Well, could a mandatory waiting period for divorces save marriages?
A former chief justice of the Georgia Supreme Court certainly believes so.
Former Justice Leah Ward Sears told the Washington Post that most divorcing couples did
have high levels of conflict as currently believed. In fact, she cited
research that claimed up to 66 percent of divorcing couples had average
happiness and low levels of conflict. She further says these divorces
from “average happiness” have the greatest potential for reconciliation
and are the most harmful for the children involved.
To further bolster her claims, Sears called on the research of William
Doherty, a social science professor at the University of Minnesota, who
surveyed 2,500 parents in Minnesota undergoing the divorce process. He
found that both spouses were open to reconciliation in ten percent of
the cases, and in 30 percent, one spouse wanted to reconcile.
As such, Sears and Doherty urge states to look into passing laws that would
require at least a one year waiting period before filing for a divorce.
During that waiting period, the couple would have to undergo parental
education, counseling for reconciliation, and education regarding non-adversarial
approaches to divorce.

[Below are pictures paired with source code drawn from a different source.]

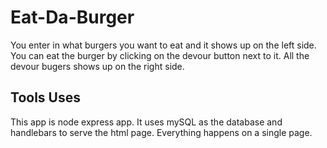 # Eat-Da-Burger
You enter in what burgers you want to eat and it shows up on the left side.  You can eat the burger by clicking on the devour button next to it.  All the devour bugers shows up on the right side.


## Tools Uses
This app is node express app.  It uses mySQL as the database and handlebars to serve the html page.  Everything happens on a single page.
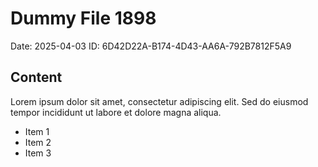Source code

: # Dummy File 1898

Date: 2025-04-03
ID: 6D42D22A-B174-4D43-AA6A-792B7812F5A9

## Content

Lorem ipsum dolor sit amet, consectetur adipiscing elit.
Sed do eiusmod tempor incididunt ut labore et dolore magna aliqua.

* Item 1
* Item 2
* Item 3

They note, however, that such a waiting period
would be waived in cases that involve abuse.
Both say that such laws could spare families “the pain of an unnecessary
divorce,” but couldn’t it also potentially make the divorce
process worse? By dragging out the process, couldn’t it make it
harder on the children as well as the parents?
Granted, the divorce rate is incredibly high, and many couples call it
quits without trying to work anything out. But will forcing couples to
take education regarding parenting and reconciliation really help?
Could such laws save marriages, or do they just postpone the inevitable?